Exercise => The job is to output each record again, character for character.

Source texts of formatted documents:
########
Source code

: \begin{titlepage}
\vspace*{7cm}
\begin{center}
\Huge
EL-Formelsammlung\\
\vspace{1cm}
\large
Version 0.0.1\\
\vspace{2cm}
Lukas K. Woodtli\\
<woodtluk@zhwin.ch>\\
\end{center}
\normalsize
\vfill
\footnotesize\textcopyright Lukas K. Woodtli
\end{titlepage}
########
Solution =>
Source code

: \begin{titlepage}
\vspace*{7cm}
\begin{center}
\Huge
EL-Formelsammlung\\
\vspace{1cm}
\large
Version 0.0.1\\
\vspace{2cm}
Lukas K. Woodtli\\
<woodtluk@zhwin.ch>\\
\end{center}
\normalsize
\vfill
\footnotesize\textcopyright Lukas K. Woodtli
\end{titlepage}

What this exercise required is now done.